Your objective.
Every line in the data below that holds "gender" should be found and copied.

[Stored data entries]

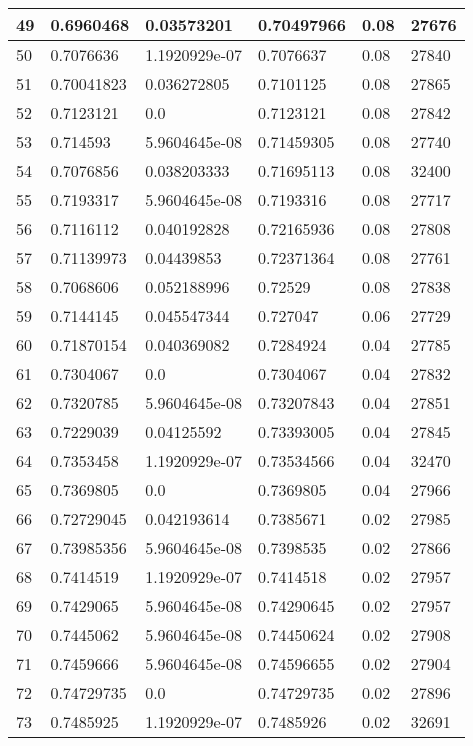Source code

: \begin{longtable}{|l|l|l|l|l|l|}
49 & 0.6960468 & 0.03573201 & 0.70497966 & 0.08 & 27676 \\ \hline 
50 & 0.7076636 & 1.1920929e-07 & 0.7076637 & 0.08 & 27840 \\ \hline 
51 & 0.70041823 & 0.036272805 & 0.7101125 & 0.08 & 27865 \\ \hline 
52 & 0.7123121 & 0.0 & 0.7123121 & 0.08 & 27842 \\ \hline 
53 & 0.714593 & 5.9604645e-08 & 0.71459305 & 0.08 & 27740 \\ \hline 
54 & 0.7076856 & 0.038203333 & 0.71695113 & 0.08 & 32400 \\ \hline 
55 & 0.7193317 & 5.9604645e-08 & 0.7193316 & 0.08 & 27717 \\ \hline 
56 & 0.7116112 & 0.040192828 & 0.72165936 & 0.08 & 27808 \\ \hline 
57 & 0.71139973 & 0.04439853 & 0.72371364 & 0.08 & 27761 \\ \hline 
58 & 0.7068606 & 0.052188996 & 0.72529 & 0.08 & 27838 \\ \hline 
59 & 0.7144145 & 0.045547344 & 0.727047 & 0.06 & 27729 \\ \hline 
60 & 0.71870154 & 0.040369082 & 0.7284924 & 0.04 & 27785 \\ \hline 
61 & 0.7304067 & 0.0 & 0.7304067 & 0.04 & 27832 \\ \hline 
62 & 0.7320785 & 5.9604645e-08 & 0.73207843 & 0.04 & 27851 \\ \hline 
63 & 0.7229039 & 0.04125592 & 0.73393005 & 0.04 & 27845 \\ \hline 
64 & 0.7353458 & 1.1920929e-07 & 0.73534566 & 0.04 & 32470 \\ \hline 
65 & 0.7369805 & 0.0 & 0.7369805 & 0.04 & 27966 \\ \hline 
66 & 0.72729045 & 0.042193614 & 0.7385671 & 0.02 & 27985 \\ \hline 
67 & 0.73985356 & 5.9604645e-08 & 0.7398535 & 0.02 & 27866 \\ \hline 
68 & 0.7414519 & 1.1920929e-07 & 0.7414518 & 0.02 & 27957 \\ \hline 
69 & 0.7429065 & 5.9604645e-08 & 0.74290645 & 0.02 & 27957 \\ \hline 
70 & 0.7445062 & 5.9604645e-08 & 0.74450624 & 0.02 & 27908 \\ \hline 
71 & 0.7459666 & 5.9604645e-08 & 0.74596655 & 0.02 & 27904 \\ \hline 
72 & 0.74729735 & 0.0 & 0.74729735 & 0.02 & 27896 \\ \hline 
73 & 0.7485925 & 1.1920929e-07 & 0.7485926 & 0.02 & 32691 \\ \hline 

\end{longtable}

...

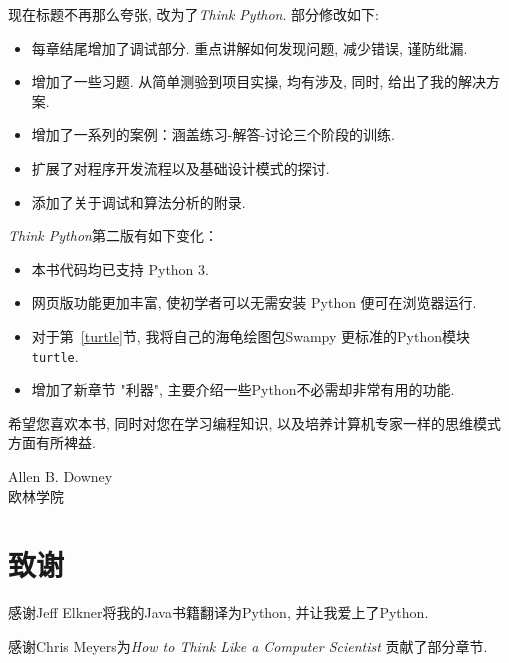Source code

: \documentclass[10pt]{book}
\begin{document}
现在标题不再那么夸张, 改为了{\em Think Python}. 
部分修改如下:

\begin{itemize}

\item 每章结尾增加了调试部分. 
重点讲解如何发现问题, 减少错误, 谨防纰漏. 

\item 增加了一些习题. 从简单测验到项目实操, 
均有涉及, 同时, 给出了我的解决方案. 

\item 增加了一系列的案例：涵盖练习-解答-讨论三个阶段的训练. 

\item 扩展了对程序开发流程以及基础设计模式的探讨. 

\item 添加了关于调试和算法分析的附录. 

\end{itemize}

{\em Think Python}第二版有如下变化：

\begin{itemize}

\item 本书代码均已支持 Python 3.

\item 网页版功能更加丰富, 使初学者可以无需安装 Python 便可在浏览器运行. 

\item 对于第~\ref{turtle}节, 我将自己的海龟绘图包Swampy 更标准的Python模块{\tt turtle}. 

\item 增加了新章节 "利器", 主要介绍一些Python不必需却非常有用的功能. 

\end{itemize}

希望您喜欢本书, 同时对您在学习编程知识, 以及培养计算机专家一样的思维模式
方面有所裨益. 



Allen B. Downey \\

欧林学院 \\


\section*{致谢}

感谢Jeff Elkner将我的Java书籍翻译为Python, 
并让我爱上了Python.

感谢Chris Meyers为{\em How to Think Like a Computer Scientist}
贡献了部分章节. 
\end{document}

--

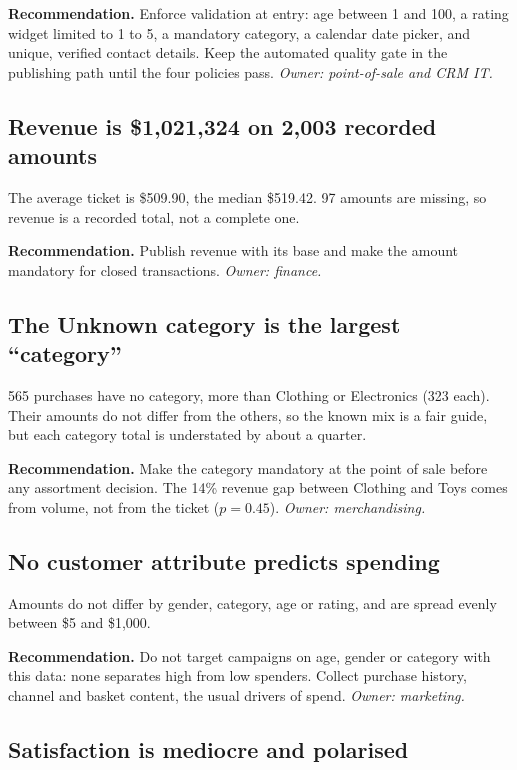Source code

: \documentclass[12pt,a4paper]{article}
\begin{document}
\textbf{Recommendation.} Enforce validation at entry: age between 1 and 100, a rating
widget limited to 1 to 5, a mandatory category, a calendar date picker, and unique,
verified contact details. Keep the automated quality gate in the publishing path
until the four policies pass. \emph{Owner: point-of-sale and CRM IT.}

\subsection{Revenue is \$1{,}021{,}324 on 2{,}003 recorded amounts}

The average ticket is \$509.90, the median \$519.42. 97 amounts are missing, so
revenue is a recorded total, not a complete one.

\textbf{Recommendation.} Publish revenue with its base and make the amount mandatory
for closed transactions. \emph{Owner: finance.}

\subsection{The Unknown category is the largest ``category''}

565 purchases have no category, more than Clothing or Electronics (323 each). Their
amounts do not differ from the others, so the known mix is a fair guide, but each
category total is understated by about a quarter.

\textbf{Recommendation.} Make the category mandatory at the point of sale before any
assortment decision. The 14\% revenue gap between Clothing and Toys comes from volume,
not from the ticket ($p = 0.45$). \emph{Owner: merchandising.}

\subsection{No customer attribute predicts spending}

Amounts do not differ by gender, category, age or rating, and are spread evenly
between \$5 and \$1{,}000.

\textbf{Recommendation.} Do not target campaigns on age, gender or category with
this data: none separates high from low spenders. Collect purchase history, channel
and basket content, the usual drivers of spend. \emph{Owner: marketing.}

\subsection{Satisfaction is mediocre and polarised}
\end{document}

Response.
Amounts do not differ by gender, category, age or rating, and are spread evenly
\textbf{Recommendation.} Do not target campaigns on age, gender or category with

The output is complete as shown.